In preparation for a workshop I did in Los Angeles last weekend, I was reading Talking Sex with Your Kids by Amber Madison. It’s a great book for parents and covers a lot of important information. However, the section that really caught my attention was the following:
Why Your Daughter Needs to Know Boys Aren’t Assholes
… Now, imagine that we were able to convince all young women that guys were decent human beings who want more than “just one thing.” Suppose girls were taught that guys like relationships and that they value intelligence, a sense of humor, and a kind soul. For one, romantic relationships would seem much more obtainable and appealing. But secondly, girls would have an easier time learning to value those traits in themselves. When we tell girls that guys only want them for their vaginas, they get the message that their value lies solely within their sexuality. Wonder why so many teen girls seem overly consumed with their bodies, clothing and makeup? Because we inadvertently support the notion that a girl’s biggest asset is her sex appeal. If girls were raised hearing “what guys want is a girl who’s ambitious,” then to impress a guy, they would be hitting their books, not jumping in the sack.
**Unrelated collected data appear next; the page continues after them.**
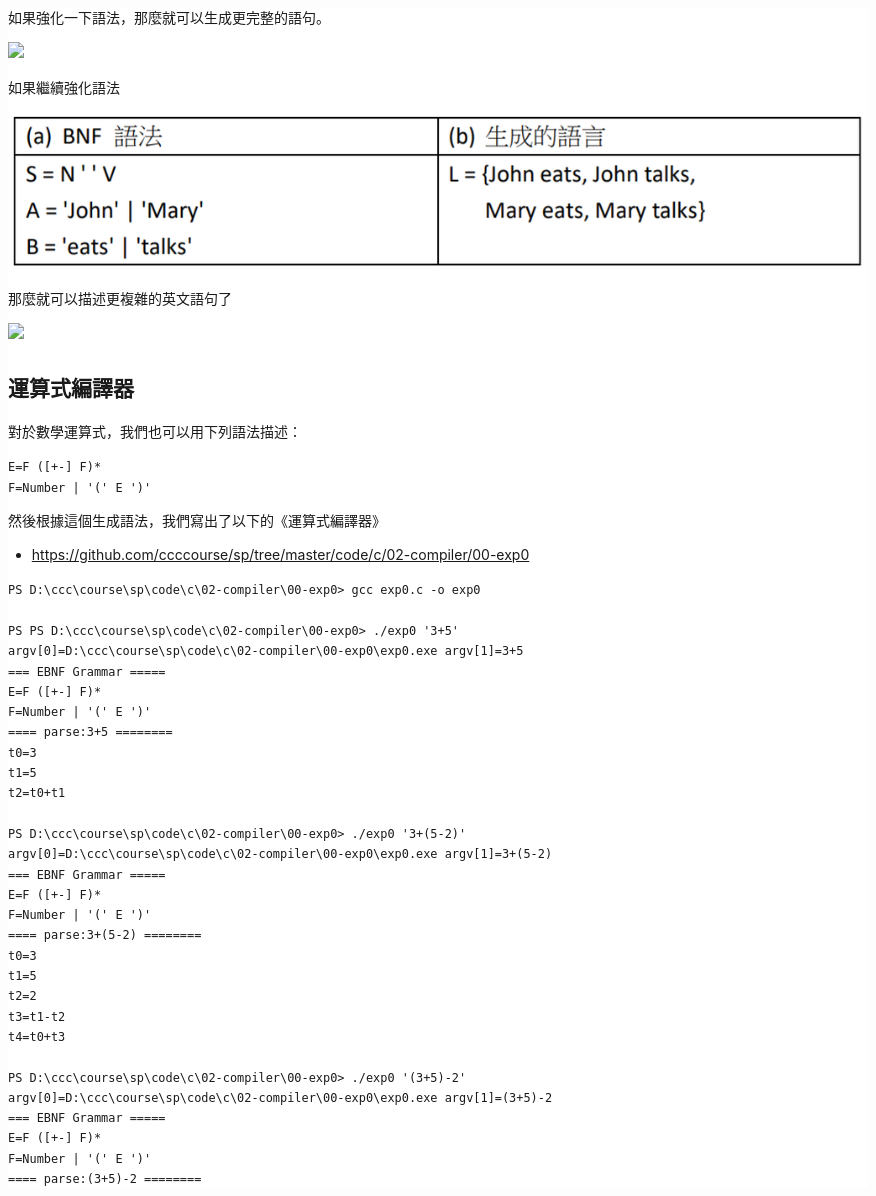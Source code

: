 如果強化一下語法，那麼就可以生成更完整的語句。

![](./img/bnfGen1.png)

如果繼續強化語法

![](./img/bnf2.png)


那麼就可以描述更複雜的英文語句了

![](./img/bnf2gen1.png)


## 運算式編譯器

對於數學運算式，我們也可以用下列語法描述：

```
E=F ([+-] F)*
F=Number | '(' E ')'
```

然後根據這個生成語法，我們寫出了以下的《運算式編譯器》


* https://github.com/ccccourse/sp/tree/master/code/c/02-compiler/00-exp0


```
PS D:\ccc\course\sp\code\c\02-compiler\00-exp0> gcc exp0.c -o exp0

PS PS D:\ccc\course\sp\code\c\02-compiler\00-exp0> ./exp0 '3+5'      
argv[0]=D:\ccc\course\sp\code\c\02-compiler\00-exp0\exp0.exe argv[1]=3+5      
=== EBNF Grammar =====
E=F ([+-] F)*
F=Number | '(' E ')'
==== parse:3+5 ========
t0=3
t1=5
t2=t0+t1

PS D:\ccc\course\sp\code\c\02-compiler\00-exp0> ./exp0 '3+(5-2)'
argv[0]=D:\ccc\course\sp\code\c\02-compiler\00-exp0\exp0.exe argv[1]=3+(5-2)  
=== EBNF Grammar =====
E=F ([+-] F)*
F=Number | '(' E ')'
==== parse:3+(5-2) ========
t0=3
t1=5
t2=2
t3=t1-t2
t4=t0+t3

PS D:\ccc\course\sp\code\c\02-compiler\00-exp0> ./exp0 '(3+5)-2' 
argv[0]=D:\ccc\course\sp\code\c\02-compiler\00-exp0\exp0.exe argv[1]=(3+5)-2  
=== EBNF Grammar =====
E=F ([+-] F)*
F=Number | '(' E ')'
==== parse:(3+5)-2 ========
```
What you tell your daughter about the opposite sex matters. It affects both how she will approach romantic relationships and what she will value in herself. Illuminating the fact that guys are real people with real emotions makes them less intimidating and makes it easier for girls to know what they should expect out of a relationship. If you let your daughter believe that guys are assholes, how can you insist she have standards for the type of guys she dates? Why not date losers–if all guys are jerks anyway.